What the task requires:
Could you transcribe the entries below exactly, without any of the pictures?

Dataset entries
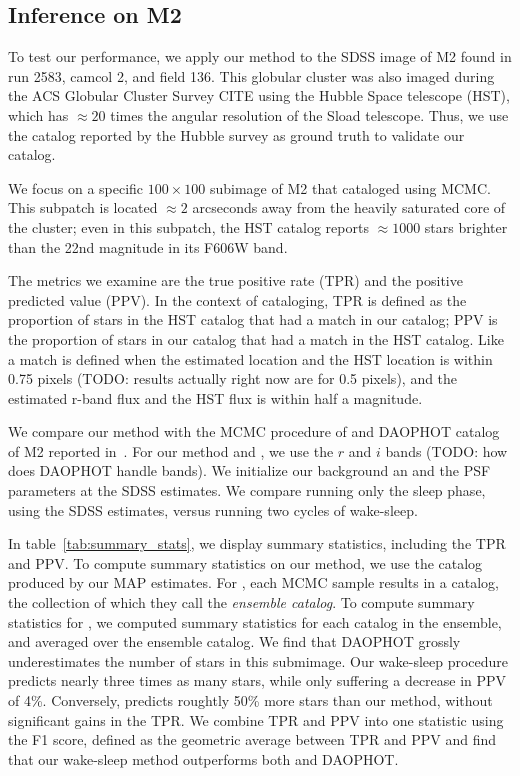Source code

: \subsection{Inference on M2}
To test our performance, we apply our method to the SDSS image of M2 found in run 2583, camcol 2, and field 136. This globular cluster was also imaged during the ACS Globular Cluster Survey CITE using the Hubble Space telescope (HST), which has $\approx20$ times the angular resolution of the Sload telescope. Thus, we use the catalog reported by the Hubble survey as ground truth to validate our catalog. 

We focus on a specific $100 \times 100$ subimage of M2 that \cite{Portillo_2017, Feder_2019} cataloged using MCMC. This subpatch is located $\approx2$ arcseconds away from the heavily saturated core of the cluster; even in this subpatch, the HST catalog reports $\approx 1000$ stars brighter than the 22nd magnitude in its F606W band. 

The metrics we examine are the true positive rate (TPR) and the positive predicted value (PPV). 
In the context of cataloging, TPR is defined as the proportion of stars in the HST catalog that had a match in our catalog; PPV is the proportion of stars in our catalog that had a match in the HST catalog. 
Like \cite{Portillo_2017, Feder_2019} a match is defined when the estimated location and the HST location is within 0.75 pixels (TODO: results actually right now are for 0.5 pixels), and the estimated r-band flux and the HST flux is within half a magnitude. 

We compare our method with the MCMC procedure of \cite{Feder_2019} and DAOPHOT catalog of M2 reported in~\cite{An_2008_m2}. 
For our method and \cite{Feder_2019}, we use the $r$ and $i$ bands (TODO: how does DAOPHOT handle bands).
We initialize our background an and the PSF parameters at the SDSS estimates. We compare running only the sleep phase, using the SDSS estimates, versus running two cycles of wake-sleep. 

In table~\ref{tab:summary_stats}, we display summary statistics, including the TPR and PPV. To compute summary statistics on our method, we use the catalog produced by our MAP estimates. For \cite{Feder_2019}, each MCMC sample results in a catalog, the collection of which they call the {\itshape ensemble catalog}. To compute summary statistics for \cite{Feder_2019}, we computed summary statistics for each catalog in the ensemble, and averaged over the ensemble catalog. We find that DAOPHOT grossly underestimates the number of stars in this submimage. Our wake-sleep procedure predicts nearly three times as many stars, while only suffering a decrease in PPV of 4\%. Conversely, \cite{Feder_2019} predicts roughtly 50\% more stars than our method, without significant gains in the TPR. We combine TPR and PPV into one statistic using the F1 score, defined as the geometric average between TPR and PPV and find that our wake-sleep method outperforms both \cite{Feder_2019} and DAOPHOT. 

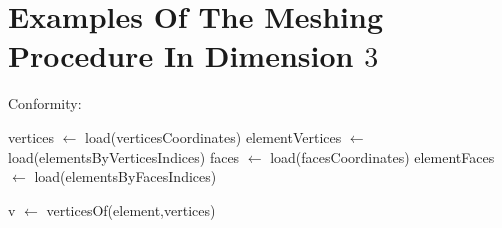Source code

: \section{Examples Of The Meshing Procedure In Dimension $3$} %
\label{auxlabel211}
\tauZero
\newpage
{}
\newpage
\tauOneEnCube
\tauOneEn
\newpage
Conformity:
\conform

\begin{algorithm}
	\begin{algorithmic}
		\State vertices $\leftarrow$ load(verticesCoordinates)
		\State elementVertices $\leftarrow$ load(elementsByVerticesIndices)
		\State faces $\leftarrow$ load(facesCoordinates)
		\State elementFaces $\leftarrow$ load(elementsByFacesIndices)

			\State v $\gets$ verticesOf(element,vertices)
		\EndFor
	\end{algorithmic}
\end{algorithm}
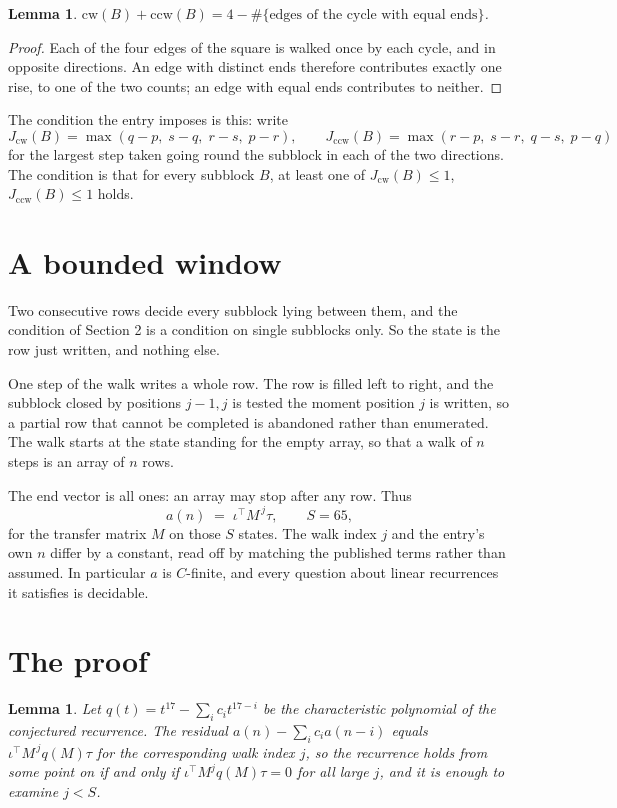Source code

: \documentclass[11pt,a4paper]{article}
\theoremstyle{plain}
\newtheorem{lemma}[theorem]{Lemma}
\theoremstyle{definition}
\begin{document}
\begin{lemma}\label{lem:sum}
$\mathrm{cw}(B)+\mathrm{ccw}(B)=4-\#\{\text{edges of the cycle with equal ends}\}$.
\end{lemma}

\begin{proof}
Each of the four edges of the square is walked once by each cycle, and in opposite directions.
An edge with distinct ends therefore contributes exactly one rise, to one of the two counts;
an edge with equal ends contributes to neither.
\end{proof}

The condition the entry imposes is this: write
\[
J_{\mathrm{cw}}(B)=\max(q-p,\;s-q,\;r-s,\;p-r),\qquad J_{\mathrm{ccw}}(B)=\max(r-p,\;s-r,\;q-s,\;p-q)
\]
for the largest step taken going round the subblock in each of the two directions. The condition is that for every subblock $B$, at least one of $J_{\mathrm{cw}}(B)\le 1$, $J_{\mathrm{ccw}}(B)\le 1$ holds.

\section{A bounded window}

Two consecutive rows decide every subblock lying between them, and the condition of Section 2 is a condition on single subblocks only. So the state is the row just written, and nothing else.

One step of the walk writes a whole row. The row is filled left to right, and the subblock
closed by positions $j-1,j$ is tested the moment position $j$ is written, so a partial row that
cannot be completed is abandoned rather than enumerated. The walk starts at the state standing
for the empty array, so that a walk of $n$ steps is an array of $n$ rows.

The end vector is all ones: an array may stop after any row. Thus
\[
a(n)\;=\;\iota^{\!\top}M^{\,j}\tau ,\qquad S=65,
\]
for the transfer matrix $M$ on those $S$ states. The walk index $j$ and the entry's own $n$
differ by a constant, read off by matching the published terms rather than assumed. In
particular $a$ is $C$-finite, and every question about linear recurrences it satisfies is
decidable.

\section{The proof}

\begin{lemma}\label{lem:crit}
Let $q(t)=t^{17}-\sum_i c_it^{17-i}$ be the characteristic polynomial of the
conjectured recurrence. The residual $a(n)-\sum_ic_ia(n-i)$ equals
$\iota^{\!\top}M^{\,j}q(M)\tau$ for the corresponding walk index $j$, so the recurrence
holds from some point on if and only if $\iota^{\!\top}M^{j}q(M)\tau=0$ for all large $j$,
and it is enough to examine $j<S$.
\end{lemma}
\end{document}
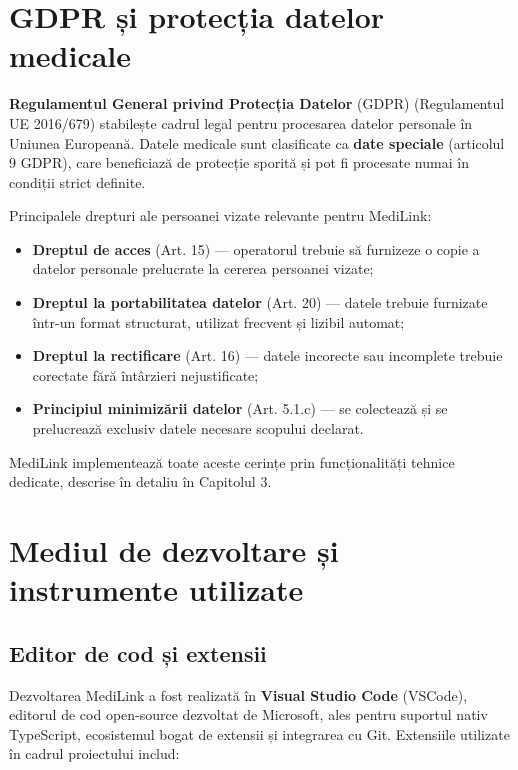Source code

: \section{GDPR și protecția datelor medicale}

\textbf{Regulamentul General privind Protecția Datelor} (GDPR) \cite{gdpr2016} (Regulamentul UE 2016/679) stabilește cadrul legal pentru procesarea datelor personale în Uniunea Europeană. Datele medicale sunt clasificate ca \textbf{date speciale} (articolul 9 GDPR), care beneficiază de protecție sporită și pot fi procesate numai în condiții strict definite.

Principalele drepturi ale persoanei vizate relevante pentru MediLink:
\begin{itemize}
  \item \textbf{Dreptul de acces} (Art. 15) --- operatorul trebuie să furnizeze o copie a datelor personale prelucrate la cererea persoanei vizate;
  \item \textbf{Dreptul la portabilitatea datelor} (Art. 20) --- datele trebuie furnizate într-un format structurat, utilizat frecvent și lizibil automat;
  \item \textbf{Dreptul la rectificare} (Art. 16) --- datele incorecte sau incomplete trebuie corectate fără întârzieri nejustificate;
  \item \textbf{Principiul minimizării datelor} (Art. 5.1.c) --- se colectează și se prelucrează exclusiv datele necesare scopului declarat.
\end{itemize}

MediLink implementează toate aceste cerințe prin funcționalități tehnice dedicate, descrise în detaliu în Capitolul 3.

\section{Mediul de dezvoltare și instrumente utilizate}

\subsection{Editor de cod și extensii}

Dezvoltarea MediLink a fost realizată în \textbf{Visual Studio Code} (VSCode), editorul de cod open-source dezvoltat de Microsoft, ales pentru suportul nativ TypeScript, ecosistemul bogat de extensii și integrarea cu Git. Extensiile utilizate în cadrul proiectului includ:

Answer area:
Source code

: \subsection{Inference on M2}
To test our performance, we apply our method to the SDSS image of M2 found in run 2583, camcol 2, and field 136. This globular cluster was also imaged during the ACS Globular Cluster Survey CITE using the Hubble Space telescope (HST), which has $\approx20$ times the angular resolution of the Sload telescope. Thus, we use the catalog reported by the Hubble survey as ground truth to validate our catalog. 

We focus on a specific $100 \times 100$ subimage of M2 that \cite{Portillo_2017, Feder_2019} cataloged using MCMC. This subpatch is located $\approx2$ arcseconds away from the heavily saturated core of the cluster; even in this subpatch, the HST catalog reports $\approx 1000$ stars brighter than the 22nd magnitude in its F606W band. 

The metrics we examine are the true positive rate (TPR) and the positive predicted value (PPV). 
In the context of cataloging, TPR is defined as the proportion of stars in the HST catalog that had a match in our catalog; PPV is the proportion of stars in our catalog that had a match in the HST catalog. 
Like \cite{Portillo_2017, Feder_2019} a match is defined when the estimated location and the HST location is within 0.75 pixels (TODO: results actually right now are for 0.5 pixels), and the estimated r-band flux and the HST flux is within half a magnitude. 

We compare our method with the MCMC procedure of \cite{Feder_2019} and DAOPHOT catalog of M2 reported in~\cite{An_2008_m2}. 
For our method and \cite{Feder_2019}, we use the $r$ and $i$ bands (TODO: how does DAOPHOT handle bands).
We initialize our background an and the PSF parameters at the SDSS estimates. We compare running only the sleep phase, using the SDSS estimates, versus running two cycles of wake-sleep. 

In table~\ref{tab:summary_stats}, we display summary statistics, including the TPR and PPV. To compute summary statistics on our method, we use the catalog produced by our MAP estimates. For \cite{Feder_2019}, each MCMC sample results in a catalog, the collection of which they call the {\itshape ensemble catalog}. To compute summary statistics for \cite{Feder_2019}, we computed summary statistics for each catalog in the ensemble, and averaged over the ensemble catalog. We find that DAOPHOT grossly underestimates the number of stars in this submimage. Our wake-sleep procedure predicts nearly three times as many stars, while only suffering a decrease in PPV of 4\%. Conversely, \cite{Feder_2019} predicts roughtly 50\% more stars than our method, without significant gains in the TPR. We combine TPR and PPV into one statistic using the F1 score, defined as the geometric average between TPR and PPV and find that our wake-sleep method outperforms both \cite{Feder_2019} and DAOPHOT. 

Source code

: \section{Examples Of The Meshing Procedure In Dimension $3$} %
\label{auxlabel211}
\tauZero
\newpage
{}
\newpage
\tauOneEnCube
\tauOneEn
\newpage
Conformity:
\conform

\begin{algorithm}
	\begin{algorithmic}
		\State vertices $\leftarrow$ load(verticesCoordinates)
		\State elementVertices $\leftarrow$ load(elementsByVerticesIndices)
		\State faces $\leftarrow$ load(facesCoordinates)
		\State elementFaces $\leftarrow$ load(elementsByFacesIndices)

			\State v $\gets$ verticesOf(element,vertices)
		\EndFor
	\end{algorithmic}
\end{algorithm}
Source code

: \documentclass[11pt,a4paper]{article}
\theoremstyle{plain}
\newtheorem{lemma}[theorem]{Lemma}
\theoremstyle{definition}
\begin{document}
\begin{lemma}\label{lem:sum}
$\mathrm{cw}(B)+\mathrm{ccw}(B)=4-\#\{\text{edges of the cycle with equal ends}\}$.
\end{lemma}

\begin{proof}
Each of the four edges of the square is walked once by each cycle, and in opposite directions.
An edge with distinct ends therefore contributes exactly one rise, to one of the two counts;
an edge with equal ends contributes to neither.
\end{proof}

The condition the entry imposes is this: write
\[
J_{\mathrm{cw}}(B)=\max(q-p,\;s-q,\;r-s,\;p-r),\qquad J_{\mathrm{ccw}}(B)=\max(r-p,\;s-r,\;q-s,\;p-q)
\]
for the largest step taken going round the subblock in each of the two directions. The condition is that for every subblock $B$, at least one of $J_{\mathrm{cw}}(B)\le 1$, $J_{\mathrm{ccw}}(B)\le 1$ holds.

\section{A bounded window}

Two consecutive rows decide every subblock lying between them, and the condition of Section 2 is a condition on single subblocks only. So the state is the row just written, and nothing else.

One step of the walk writes a whole row. The row is filled left to right, and the subblock
closed by positions $j-1,j$ is tested the moment position $j$ is written, so a partial row that
cannot be completed is abandoned rather than enumerated. The walk starts at the state standing
for the empty array, so that a walk of $n$ steps is an array of $n$ rows.

The end vector is all ones: an array may stop after any row. Thus
\[
a(n)\;=\;\iota^{\!\top}M^{\,j}\tau ,\qquad S=65,
\]
for the transfer matrix $M$ on those $S$ states. The walk index $j$ and the entry's own $n$
differ by a constant, read off by matching the published terms rather than assumed. In
particular $a$ is $C$-finite, and every question about linear recurrences it satisfies is
decidable.

\section{The proof}

\begin{lemma}\label{lem:crit}
Let $q(t)=t^{17}-\sum_i c_it^{17-i}$ be the characteristic polynomial of the
conjectured recurrence. The residual $a(n)-\sum_ic_ia(n-i)$ equals
$\iota^{\!\top}M^{\,j}q(M)\tau$ for the corresponding walk index $j$, so the recurrence
holds from some point on if and only if $\iota^{\!\top}M^{j}q(M)\tau=0$ for all large $j$,
and it is enough to examine $j<S$.
\end{lemma}
\end{document}
Source code

: \section{GDPR și protecția datelor medicale}

\textbf{Regulamentul General privind Protecția Datelor} (GDPR) \cite{gdpr2016} (Regulamentul UE 2016/679) stabilește cadrul legal pentru procesarea datelor personale în Uniunea Europeană. Datele medicale sunt clasificate ca \textbf{date speciale} (articolul 9 GDPR), care beneficiază de protecție sporită și pot fi procesate numai în condiții strict definite.

Principalele drepturi ale persoanei vizate relevante pentru MediLink:
\begin{itemize}
  \item \textbf{Dreptul de acces} (Art. 15) --- operatorul trebuie să furnizeze o copie a datelor personale prelucrate la cererea persoanei vizate;
  \item \textbf{Dreptul la portabilitatea datelor} (Art. 20) --- datele trebuie furnizate într-un format structurat, utilizat frecvent și lizibil automat;
  \item \textbf{Dreptul la rectificare} (Art. 16) --- datele incorecte sau incomplete trebuie corectate fără întârzieri nejustificate;
  \item \textbf{Principiul minimizării datelor} (Art. 5.1.c) --- se colectează și se prelucrează exclusiv datele necesare scopului declarat.
\end{itemize}

MediLink implementează toate aceste cerințe prin funcționalități tehnice dedicate, descrise în detaliu în Capitolul 3.

\section{Mediul de dezvoltare și instrumente utilizate}

\subsection{Editor de cod și extensii}

Dezvoltarea MediLink a fost realizată în \textbf{Visual Studio Code} (VSCode), editorul de cod open-source dezvoltat de Microsoft, ales pentru suportul nativ TypeScript, ecosistemul bogat de extensii și integrarea cu Git. Extensiile utilizate în cadrul proiectului includ:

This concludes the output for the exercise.